Available data.
━━━━━━━━━━
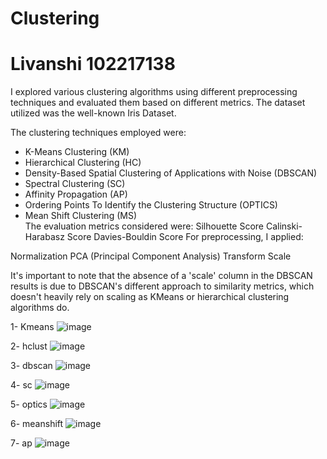 # Clustering
# Livanshi 102217138
I explored various clustering algorithms using different preprocessing techniques and evaluated them based on different metrics. The dataset utilized was the well-known Iris Dataset.

The clustering techniques employed were:
* K-Means Clustering (KM)
* Hierarchical Clustering (HC)
* Density-Based Spatial Clustering of Applications with Noise (DBSCAN)
* Spectral Clustering (SC)
* Affinity Propagation (AP)
* Ordering Points To Identify the Clustering Structure (OPTICS)
* Mean Shift Clustering (MS) <br>
The evaluation metrics considered were:
Silhouette Score Calinski-Harabasz Score Davies-Bouldin Score For preprocessing, I applied:

Normalization
PCA (Principal Component Analysis) Transform Scale

It's important to note that the absence of a 'scale' column in the DBSCAN results is due to DBSCAN's different approach to similarity metrics, which doesn't heavily rely on scaling as KMeans or hierarchical clustering algorithms do.

1- Kmeans
![image](https://github.com/Kriti-be21/Clustering/assets/109240831/c91955ed-3712-4d88-b469-4776d867a8be)


2- hclust
![image](https://github.com/Kriti-be21/Clustering/assets/109240831/615a1bc5-8639-4b20-bbfc-41a84e19ebad)


3- dbscan
![image](https://github.com/Kriti-be21/Clustering/assets/109240831/11f59892-9f2e-4185-ab08-3f67381fb7af)


4- sc
![image](https://github.com/Kriti-be21/Clustering/assets/109240831/0ecba7b8-7ebf-43a2-b338-aabe93337c7b)


5- optics
![image](https://github.com/Kriti-be21/Clustering/assets/109240831/b8bf32f2-f7f5-4897-94e1-0a9caecf2801)


6- meanshift
![image](https://github.com/Kriti-be21/Clustering/assets/109240831/a54a5e4c-60df-429c-9cda-f826a9136ee4)

7- ap
![image](https://github.com/Kriti-be21/Clustering/assets/109240831/bb90bd71-2194-42e0-b30d-7ff1f550f74c)

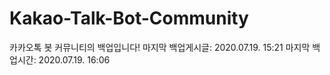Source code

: # Kakao-Talk-Bot-Community
 카카오톡 봇 커뮤니티의 백업입니다!
마지막 백업게시글: 2020.07.19. 15:21
마지막 백업시간: 2020.07.19. 16:06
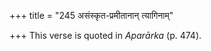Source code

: +++
title = "245 असंस्कृत-प्रमीतानान् त्यागिनाम्"

+++
This verse is quoted in *Aparārka* (p. 474).


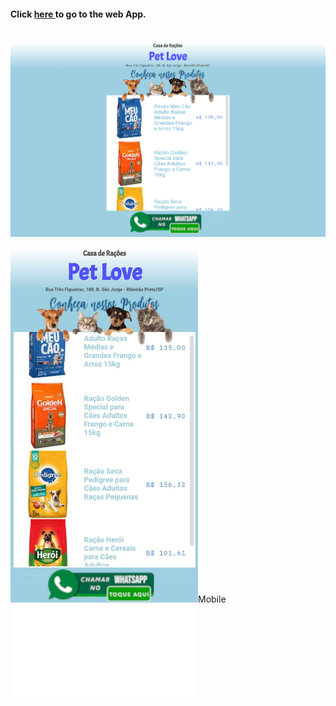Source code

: #### Click <a href="https://petlove-produtos.vercel.app/"> here </a> to go to the web App.<br> <br>
<img src="img/index_desktop.png">

<img center src="img/index_mobile.jpeg" width="300">Mobile <br> ![hustlin_erd](img/PetShop_VolunteerWorK_Business_Card.pdf)


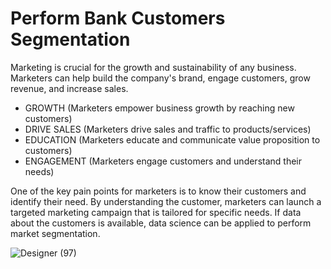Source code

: # Perform Bank Customers Segmentation

Marketing is crucial for the growth and sustainability of any business.
Marketers can help build the company's brand, engage customers, grow revenue, and increase sales.
- GROWTH (Marketers empower business growth by reaching new customers)
- DRIVE SALES (Marketers drive sales and traffic to products/services)
- EDUCATION (Marketers educate and communicate value proposition to customers)
- ENGAGEMENT (Marketers engage customers and understand their needs)

One of the key pain points for marketers is to know their customers and identify their need. By understanding the customer, marketers can launch a targeted marketing campaign that is tailored for specific needs. If data about the customers is available, data science can be applied to perform market segmentation.

![Designer (97)](https://github.com/Gabor-Depo/Perform-Bank-Customers-Segmentation/assets/139584904/866e6e7f-8a13-4d34-b1cb-7ae39f5e8fdf)
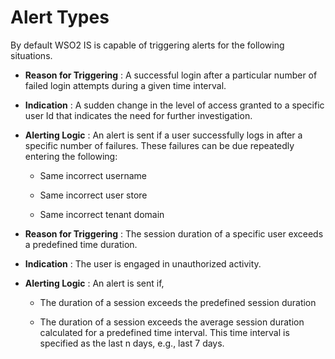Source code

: # Alert Types

By default WSO2 IS is capable of triggering alerts for the following
situations.

-   **Reason for Triggering** : A successful login after a particular
    number of failed login attempts during a given time interval.
-   **Indication** : A sudden change in the level of access granted to a
    specific user Id that indicates the need for further investigation.
-   **Alerting Logic** : An alert is sent if a user successfully logs in
    after a specific number of failures. These failures can be due
    repeatedly entering the following:
    -   Same incorrect username

    -   Same incorrect user store

    -   Same incorrect tenant domain

-   **Reason for Triggering** : The session duration of a specific user
    exceeds a predefined time duration.
-   **Indication** : The user is engaged in unauthorized activity.
-   **Alerting Logic** : An alert is sent if,
    -   The duration of a session exceeds the predefined session
        duration

    -   The duration of a session exceeds the average session duration
        calculated for a predefined time interval. This time interval is
        specified as the last n days, e.g., last 7 days.
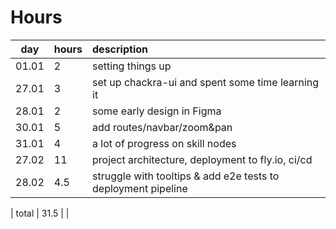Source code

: # Hours

| day   | hours | description  |
| :----:|:-----| :-----|
| 01.01 | 2    | setting things up |
| 27.01 | 3    | set up chackra-ui and spent some time learning it |
| 28.01 | 2    | some early design in Figma |
| 30.01 | 5    | add routes/navbar/zoom&pan |
| 31.01 | 4    | a lot of progress on skill nodes |
| 27.02 | 11   | project architecture, deployment to fly.io, ci/cd |
| 28.02 | 4.5  | struggle with tooltips & add e2e tests to deployment pipeline |


| total | 31.5    | | 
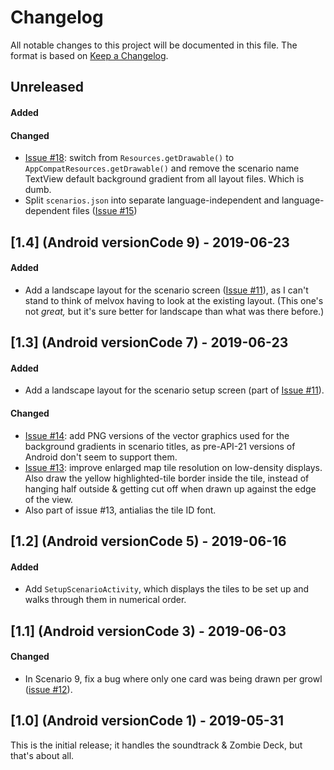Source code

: # Changelog

All notable changes to this project will be documented in this file.  The
format is based on [Keep a Changelog](http://keepachangelog.com/en/1.0.0/).

## Unreleased
#### Added
#### Changed
- [Issue #18](https://github.com/kuhrusty/z15/issues/18): switch from
  `Resources.getDrawable()` to `AppCompatResources.getDrawable()` and
  remove the scenario name TextView default background gradient from all
  layout files.  Which is dumb.
- Split `scenarios.json` into separate language-independent and
  language-dependent files
  ([Issue #15](https://github.com/kuhrusty/z15/issues/15))


## [1.4] (Android versionCode 9) - 2019-06-23
#### Added
- Add a landscape layout for the scenario screen
  ([Issue #11](https://github.com/kuhrusty/z15/issues/11)), as I can't
  stand to think of melvox having to look at the existing layout.
  (This one's not *great,* but it's sure better for landscape than what
  was there before.)


## [1.3] (Android versionCode 7) - 2019-06-23
#### Added
- Add a landscape layout for the scenario setup screen (part of
  [Issue #11](https://github.com/kuhrusty/z15/issues/11)).

#### Changed
- [Issue #14](https://github.com/kuhrusty/z15/issues/14): add PNG
  versions of the vector graphics used for the background gradients in
  scenario titles, as pre-API-21 versions of Android don't seem to
  support them.
- [Issue #13](https://github.com/kuhrusty/z15/issues/13): improve
  enlarged map tile resolution on low-density displays.  Also draw the
  yellow highlighted-tile border inside the tile, instead of hanging
  half outside & getting cut off when drawn up against the edge of the
  view.
- Also part of issue #13, antialias the tile ID font.


## [1.2] (Android versionCode 5) - 2019-06-16
#### Added
- Add `SetupScenarioActivity`, which displays the tiles to be set up and
  walks through them in numerical order.


## [1.1] (Android versionCode 3) - 2019-06-03
#### Changed
- In Scenario 9, fix a bug where only one card was being drawn per growl
  ([issue #12](https://github.com/kuhrusty/z15/issues/12)).


## [1.0] (Android versionCode 1) - 2019-05-31

This is the initial release; it handles the soundtrack & Zombie Deck,
but that's about all.
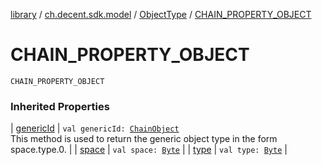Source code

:[library](../../index.md) / [ch.decent.sdk.model](../index.md) / [ObjectType](index.md) / [CHAIN_PROPERTY_OBJECT](./-c-h-a-i-n_-p-r-o-p-e-r-t-y_-o-b-j-e-c-t.md)

# CHAIN_PROPERTY_OBJECT

`CHAIN_PROPERTY_OBJECT`

### Inherited Properties

| [genericId](generic-id.md) | `val genericId: `[`ChainObject`](../-chain-object/index.md)<br>This method is used to return the generic object type in the form space.type.0. |
| [space](space.md) | `val space: `[`Byte`](https://kotlinlang.org/api/latest/jvm/stdlib/kotlin/-byte/index.html) |
| [type](type.md) | `val type: `[`Byte`](https://kotlinlang.org/api/latest/jvm/stdlib/kotlin/-byte/index.html) |

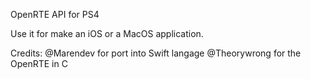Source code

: OpenRTE API for PS4

Use it for make an iOS or a MacOS application.

Credits:
@Marendev for port into Swift langage
@Theorywrong for the OpenRTE in C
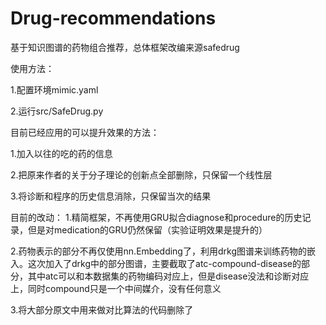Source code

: # Drug-recommendations
基于知识图谱的药物组合推荐，总体框架改编来源safedrug

使用方法：

1.配置环境mimic.yaml

2.运行src/SafeDrug.py


目前已经应用的可以提升效果的方法：

1.加入以往的吃的药的信息

2.把原来作者的关于分子理论的创新点全部删除，只保留一个线性层

3.将诊断和程序的历史信息消除，只保留当次的结果

目前的改动：
1.精简框架，不再使用GRU拟合diagnose和procedure的历史记录，但是对medication的GRU仍然保留（实验证明效果是提升的）

2.药物表示的部分不再仅使用nn.Embedding了，利用drkg图谱来训练药物的嵌入。这次加入了drkg中的部分图谱，主要截取了atc-compound-disease的部分，其中atc可以和本数据集的药物编码对应上，但是disease没法和诊断对应上，同时compound只是一个中间媒介，没有任何意义

3.将大部分原文中用来做对比算法的代码删除了
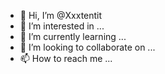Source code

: - 👋 Hi, I’m @Xxxtentit
- 👀 I’m interested in ...
- 🌱 I’m currently learning ...
- 💞️ I’m looking to collaborate on ...
- 📫 How to reach me ...

<!---
Xxxtentit/Xxxtentit is a ✨ special ✨ repository because its `README.md` (this file) appears on your GitHub profile.
You can click the Preview link to take a look at your changes.
--->
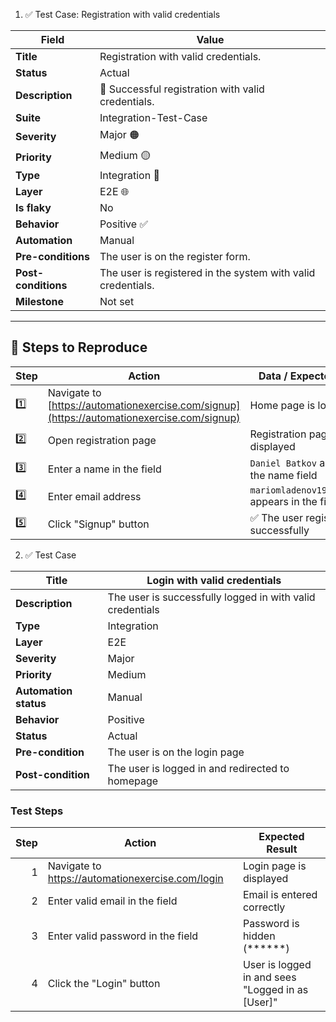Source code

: 1. ✅ Test Case: Registration with valid credentials

| Field              | Value                                           |
|--------------------|--------------------------------------------------|
| **Title**          | Registration with valid credentials.            |
| **Status**         | Actual                                           |
| **Description**    | 🎯 Successful registration with valid credentials. |
| **Suite**          | Integration-Test-Case                           |
| **Severity**       | Major 🟠                                         |
| **Priority**       | Medium 🟡                                        |
| **Type**           | Integration 🔗                                  |
| **Layer**          | E2E 🌐                                           |
| **Is flaky**       | No                                               |
| **Behavior**       | Positive ✅                                      |
| **Automation**     | Manual                                           |
| **Pre-conditions** | The user is on the register form.               |
| **Post-conditions**| The user is registered in the system with valid credentials. |
| **Milestone**      | Not set                                          |

---

## 📝 Steps to Reproduce

| Step | Action                                  | Data / Expected Result                         |
|------|-----------------------------------------|------------------------------------------------|
| 1️⃣  | Navigate to [https://automationexercise.com/signup](https://automationexercise.com/signup) | Home page is loaded                            |
| 2️⃣  | Open registration page                  | Registration page is displayed                 |
| 3️⃣  | Enter a name in the field               | `Daniel Batkov` appears in the name field      |
| 4️⃣  | Enter email address                     | `mariomladenov19023@abv.bg` appears in the field |
| 5️⃣  | Click "Signup" button                   | ✅ The user registered successfully             |

2. ✅ Test Case
   
| **Title**             | Login with valid credentials                       |
|-----------------------|----------------------------------------------------|
| **Description**       | The user is successfully logged in with valid credentials |
| **Type**              | Integration                                        |
| **Layer**             | E2E                                                |
| **Severity**          | Major                                              |
| **Priority**          | Medium                                             |
| **Automation status** | Manual                                             |
| **Behavior**          | Positive                                           |
| **Status**            | Actual                                             |
| **Pre-condition**     | The user is on the login page                      |
| **Post-condition**    | The user is logged in and redirected to homepage   |

### Test Steps

| **Step** | **Action**                             | **Expected Result**                                 |
|--------:|------------------------------------------|-----------------------------------------------------|
| 1       | Navigate to https://automationexercise.com/login | Login page is displayed                             |
| 2       | Enter valid email in the field           | Email is entered correctly                          |
| 3       | Enter valid password in the field        | Password is hidden (******)                         |
| 4       | Click the "Login" button                 | User is logged in and sees "Logged in as [User]"    |




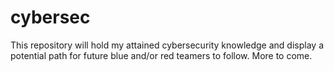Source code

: # cybersec

This repository will hold my attained cybersecurity knowledge and display a potential path for future blue and/or red teamers to follow. More to come.
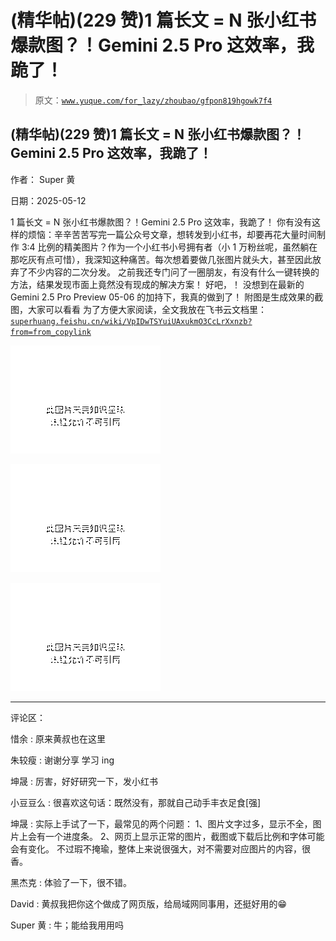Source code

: # (精华帖)(229 赞)1 篇长文 = N 张小红书爆款图？！Gemini 2.5 Pro 这效率，我跪了！

> 原文：[`www.yuque.com/for_lazy/zhoubao/gfpon819hgowk7f4`](https://www.yuque.com/for_lazy/zhoubao/gfpon819hgowk7f4)

## (精华帖)(229 赞)1 篇长文 = N 张小红书爆款图？！Gemini 2.5 Pro 这效率，我跪了！

作者： Super 黄

日期：2025-05-12

1 篇长文 = N 张小红书爆款图？！Gemini 2.5 Pro 这效率，我跪了！
你有没有这样的烦恼：辛辛苦苦写完一篇公众号文章，想转发到小红书，却要再花大量时间制作 3:4 比例的精美图片？作为一个小红书小号拥有者（小 1 万粉丝呢，虽然躺在那吃灰有点可惜），我深知这种痛苦。每次想着要做几张图片就头大，甚至因此放弃了不少内容的二次分发。
之前我还专门问了一圈朋友，有没有什么一键转换的方法，结果发现市面上竟然没有现成的解决方案！ 好吧，！ 没想到在最新的 Gemini 2.5 Pro
Preview 05-06 的加持下，我真的做到了！ 附图是生成效果的截图，大家可以看看 为了方便大家阅读，全文我放在飞书云文档里： [`superhuang.feishu.cn/wiki/VpIDwTSYuiUAxukmO3CcLrXxnzb?from=from_copylink`](https://superhuang.feishu.cn/wiki/VpIDwTSYuiUAxukmO3CcLrXxnzb?from=from_copylink)

![](img/209bf9c986bf6980aa75538f2ecca636.png "None")

![](img/6e3c2ffdfcd0a3d1fd272e436c1e2320.png "None")

![](img/b404f6b24d21231099e8d4d53c024f79.png "None")

* * *

评论区：

惜余 : 原来黄叔也在这里

朱较瘦 : 谢谢分享 学习 ing

坤晟 : 厉害，好好研究一下，发小红书

小豆豆么 : 很喜欢这句话：既然没有，那就自己动手丰衣足食[强]

坤晟 : 实际上手试了一下，最常见的两个问题： 1、图片文字过多，显示不全，图片上会有一个进度条。 2、网页上显示正常的图片，截图或下载后比例和字体可能会有变化。
不过瑕不掩瑜，整体上来说很强大，对不需要对应图片的内容，很香。

黑杰克 : 体验了一下，很不错。

David : 黄叔我把你这个做成了网页版，给局域网同事用，还挺好用的😁

Super 黄 : 牛；能给我用用吗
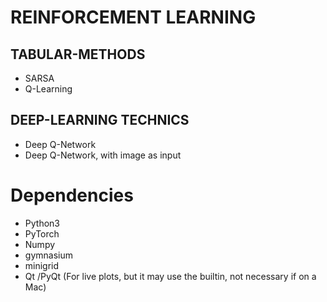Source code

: # REINFORCEMENT LEARNING
## TABULAR-METHODS
* SARSA
* Q-Learning
## DEEP-LEARNING TECHNICS
* Deep Q-Network
* Deep Q-Network, with image as input

# Dependencies
* Python3
* PyTorch
* Numpy
* gymnasium
* minigrid
* Qt /PyQt (For live plots, but it may use the builtin, not necessary if on a Mac)

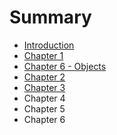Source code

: # Summary

* [Introduction](introduction.md)
* [Chapter 1](chapter_1.md)
* [Chapter 6 - Objects](chapter_6.md)
* [Chapter 2](chapter2.md)
* [Chapter 3](chapter3.md)
* Chapter 4
* Chapter 5
* Chapter 6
━━━━━━━━━━
Task prompt.
Where pictures appear, drop them, and reproduce exactly only the lines running from the beginning of the data to the line that contains "Spectral Clustering (SC)", inclusive.

Exercise answer.
 # Clustering
# Livanshi 102217138
I explored various clustering algorithms using different preprocessing techniques and evaluated them based on different metrics. The dataset utilized was the well-known Iris Dataset.

The clustering techniques employed were:
* K-Means Clustering (KM)
* Hierarchical Clustering (HC)
* Density-Based Spatial Clustering of Applications with Noise (DBSCAN)
* Spectral Clustering (SC)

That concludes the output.